From 1945 to 1992, Bosnia was part of the multi-national Socialist Federal Republic of Yugoslavia, which rapidly crumbled and split into seven independent states.

Bosnia’s three main ethnic groups — the Eastern Orthodox Serbs, Catholic Croats and Muslim Bosniaks — were drawn into a civil conflict that escalated into campaigns of ethnic cleansing, mass rape and concentration camps. 

Its cities, including the capital Sarajevo, were subjected to years of siege warfare, including the indiscriminate shelling and sniping of civilians.

The war saw 100,000 casualties, with two million people becoming either refugees or internally displaced, culminating in the genocide of Bosniaks in Srebrenica in July 1995.

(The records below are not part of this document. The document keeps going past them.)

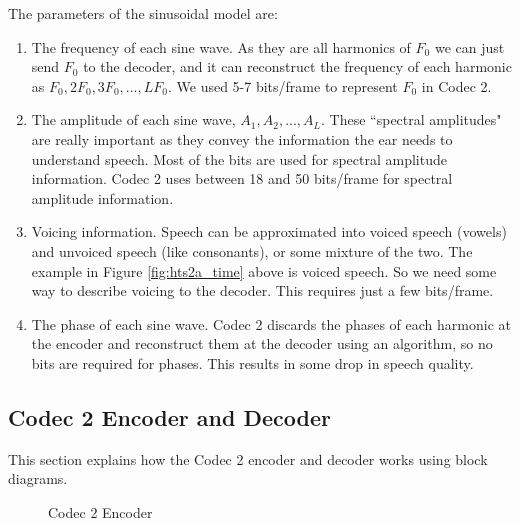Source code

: \documentclass{article}
\begin{document}
The parameters of the sinusoidal model are:
\begin{enumerate}
\item The frequency of each sine wave.  As they are all harmonics of $F_0$ we can just send $F_0$ to the decoder, and it can reconstruct the frequency of each harmonic as $F_0,2F_0,3F_0,...,LF_0$.  We used 5-7 bits/frame to represent $F_0$ in Codec 2.
\item The amplitude of each sine wave, $A_1,A_2,...,A_L$.  These ``spectral amplitudes" are really important as they convey the information the ear needs to understand speech.  Most of the bits are used for spectral amplitude information.  Codec 2 uses between 18 and 50 bits/frame for spectral amplitude information.
\item Voicing information.  Speech can be approximated into voiced speech (vowels) and unvoiced speech (like consonants), or some mixture of the two.  The example in Figure \ref{fig:hts2a_time} above is voiced speech.  So we need some way to describe voicing to the decoder. This requires just a few bits/frame.
\item The phase of each sine wave.  Codec 2 discards the phases of each harmonic at the encoder and reconstruct them at the decoder using an algorithm, so no bits are required for phases.  This results in some drop in speech quality.
\end{enumerate}

\subsection{Codec 2 Encoder and Decoder}

This section explains how the Codec 2 encoder and decoder works using block diagrams.

\begin{figure}[h]
\caption{Codec 2 Encoder}
\label{fig:codec2_encoder}
\begin{center}
\end{center}
\end{figure}
\end{document}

The 1995 Dayton Peace Accords, which were sponsored by the United States in a bid to end the violence, instituted two main administrative units in Bosnia — the Serb-dominated entity of Republika Srpska (RS) and the Bosniak-Croat majority Federation of BiH (FBiH).

This resulted in a complex system of 14 different governments with a total of 136 ministers.

At the state level, Bosnia has a three-way presidency, with each member elected to a four-year term to represent one of the three ethnic groups, and a Council of Ministers and its president who are, in essence, the country’s prime minister and their cabinet.

The intricate system installed by the Dayton peace deal struck a very delicate balance of power and has often come under strain by simmering tensions between the ethnic groups.

Earlier this year, a political crisis erupted after lawmakers of the Bosnian Serb-majority entity voted to create a separate judiciary from the rest of the country, a step condemned as secessionist and illegal.

Christian Schmidt, the High Representative in charge of overseeing the implementation of the civilian aspects of the Dayton Peace Accords, has previously accused the Bosnian-Serb leaders of systematically challenging the peace deal’s provisions and trying to usurp powers granted to the federal government.

Russia’s invasion of Ukraine also exposed the fractures between the different factions. The 2 October elections were marred by allegations of vote rigging and sparked mass protests.